ANV-COP21 détaille dans son communiqué les mesures souhaitées pour répondre au défi climatique et social : "Réduire radicalement et tout de suite les émissions de gaz à effet de serre au lieu de les augmenter comme ce qui se passe actuellement en France, laisser les énergies fossiles dans le sol au lieu d’autoriser Total à explorer pour en trouver de nouvelles, mettre en place des politiques d’économies d’énergie et de transfert sur des mobilités douces ou ferroviaires au lieu de continuer à faire des autoroutes et à booster le transport aérien, partager les richesses et lutter contre l’obsolescence programmée au lieu de produire toujours plus, préserver les terres de leur bétonisation au lieu d'autoriser Europacity, relocaliser et réguler au lieu de ratifier le CETA…"

Ils avaient "réquisitionné" des chaises d'agences bancaires en pleine COP21

Ce n'est pas la première fois que les militants d'ANV-COP21 procèdent à ce style d'opération. En décembre 2015, en pleine COP21, ils avaient, en compagnie d'autres ONG, réquisitionné les chaises de nombreuses agences bancaires avant de les rendre deux mois plus tard, en février 2016, sur le pont au Change, à côté du Palais de justice de Paris, où avait lieu le procès de Jérôme Cahuzac, l'ex-ministre du Budget jugé pour fraude fiscale et blanchiment.

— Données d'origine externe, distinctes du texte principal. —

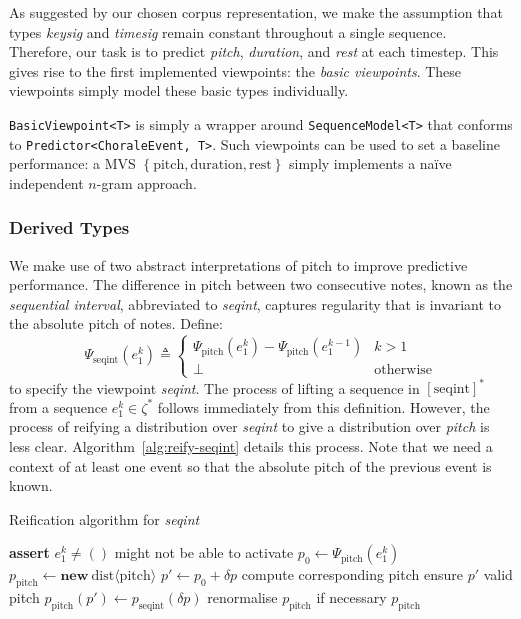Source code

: \documentclass[12pt,a4paper,twoside,openright]{report}
\newcommand{\set}[1]{ \left\{ #1 \right\} }
\begin{document}
As suggested by our chosen corpus representation, we make the assumption that
types \emph{keysig} and \emph{timesig} remain constant throughout a single
sequence. Therefore, our task is to predict \emph{pitch}, \emph{duration}, and
\emph{rest} at each timestep. This gives rise to the first implemented
viewpoints: the \emph{basic viewpoints}. These viewpoints simply model these
basic types individually.

\texttt{BasicViewpoint<T>} is simply a wrapper around \texttt{SequenceModel<T>}
that conforms to \texttt{Predictor<ChoraleEvent, T>}. Such viewpoints can be
used to set a baseline performance: a MVS $\set{\mathrm{pitch},
\mathrm{duration}, \mathrm{rest}}$ simply implements a naïve independent
$n$-gram approach.

\subsubsection{Derived Types}

We make use of two abstract interpretations of pitch to improve predictive
performance. The difference in pitch between two consecutive notes, known as the
\emph{sequential interval}, abbreviated to \emph{seqint}, captures regularity
that is invariant to the absolute pitch of notes. Define:
$$ \Psi_{\mathrm{seqint}}(e_1^k) \triangleq \begin{cases}
  \Psi_{\mathrm{pitch}}(e_1^k) - \Psi_{\mathrm{pitch}}(e_1^{k-1}) & k > 1 \\
  \bot & \text{otherwise} 
\end{cases}
$$
to specify the viewpoint \emph{seqint}. The process of lifting a sequence in
$[\mathrm{seqint}]^*$ from a sequence $e_1^k \in \zeta^*$ follows immediately
from this definition. However, the process of reifying a distribution over
\emph{seqint} to give a distribution over \emph{pitch} is less clear.
Algorithm~\ref{alg:reify-seqint} details this process. Note that we need a
context of at least one event so that the absolute pitch of the previous event
is known.

\begin{algorithm}[H]
  \caption{Reification algorithm for \emph{seqint}}
  \label{alg:reify-seqint}
  \begin{algorithmic}[1]
      \State \textbf{assert} $e_1^k \neq ()$
      \Comment might not be able to activate
      \State $p_0 \gets \Psi_{\mathrm{pitch}}(e_1^k)$
      \State $p_{\mathrm{pitch}} \gets \textbf{new}\
      \mathrm{dist}\langle\mathrm{pitch}\rangle$
        \State $p' \gets p_0 + \delta p$
        \Comment compute corresponding pitch
          \Comment ensure $p'$ valid pitch
          \State $p_{\mathrm{pitch}}(p') \gets p_{\mathrm{seqint}}(\delta p)$
        \EndIf
      \EndFor
      \State renormalise $p_{\mathrm{pitch}}$ if necessary
      \State \Return $p_{\mathrm{pitch}}$
    \EndFunction
  \end{algorithmic}
\end{algorithm}
\end{document}
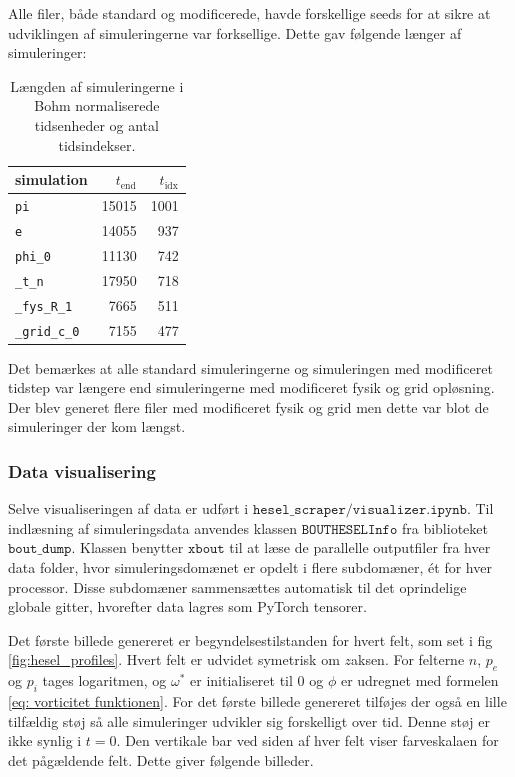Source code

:Alle filer, både standard og modificerede, havde forskellige seeds for at sikre at udviklingen af simuleringerne var forksellige. Dette gav følgende længer af simuleringer:
\begin{table}[H]
    \centering
    \begin{tabular}{lrr}
        \toprule
        simulation & $t_{\text{end}}$ & $t_{\text{idx}}$ \\
        \midrule
        \texttt{pi}   & 15015 & 1001 \\
        \texttt{e}    & 14055 & 937  \\
        \texttt{phi\_0}& 11130 & 742  \\
        \texttt{\_t\_n} & 17950 & 718  \\
        \texttt{\_fys\_R\_1} & 7665 & 511  \\
        \texttt{\_grid\_c\_0} & 7155 & 477  \\
        \bottomrule
    \end{tabular}
    \caption{Længden af simuleringerne i Bohm normaliserede tidsenheder og antal tidsindekser.}
    \label{tab:sim_times}
\end{table}
Det bemærkes at alle standard simuleringerne og simuleringen med modificeret tidstep var længere end simuleringerne med modificeret fysik og grid opløsning. Der blev
generet flere filer med modificeret fysik og grid men dette var blot de simuleringer der kom længst.


\subsubsection{Data visualisering}
Selve visualiseringen af data er udført i $\texttt{hesel\_scraper/visualizer.ipynb}$.
Til indlæsning af simuleringsdata anvendes klassen $\texttt{BOUTHESELInfo}$ fra biblioteket $\texttt{bout\_dump}$.
Klassen benytter $\texttt{xbout}$ til at læse de parallelle outputfiler fra hver data folder, hvor simuleringsdomænet er opdelt i flere subdomæner,
ét for hver processor. Disse subdomæner sammensættes automatisk til det oprindelige globale gitter, hvorefter data lagres som PyTorch tensorer.

Det første billede genereret er begyndelsestilstanden for hvert felt, som set i fig \ref{fig:hesel_profiles}. Hvert felt er udvidet symetrisk om $z$aksen.
For felterne $n$, $p_e$ og $p_i$ tages logaritmen, og $\omega^*$ er initialiseret til 0 og $\phi$ er udregnet med formelen \eqref{eq: vorticitet funktionen}.
For det første billede genereret tilføjes der også en lille tilfældig støj så alle simuleringer udvikler sig forskelligt over tid. Denne støj er ikke synlig i $t=0$.
Den vertikale bar ved siden af hver felt viser farveskalaen for det pågældende felt.
Dette giver følgende billeder.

"Tant que le président Macron ne sera pas au rendez-vous de l’Histoire, nous laisserons dans chaque mairie ce vide illustrant si bien sa politique réelle face au péril climatique et à l’urgence sociale", conclut le communiqué des activistes, dont l'action a fait réagir jusqu'au ministre de la Cohésion des territoires, Sébastien Lecornu. "Avec la plus grande fermeté, je condamne ces agissements", répond-il dans un communiqué. "Le décrochage volontaire et médiatisé des portraits du président de la République est une atteinte symbolique à nos institutions démocratiques et doit cesser immédiatement."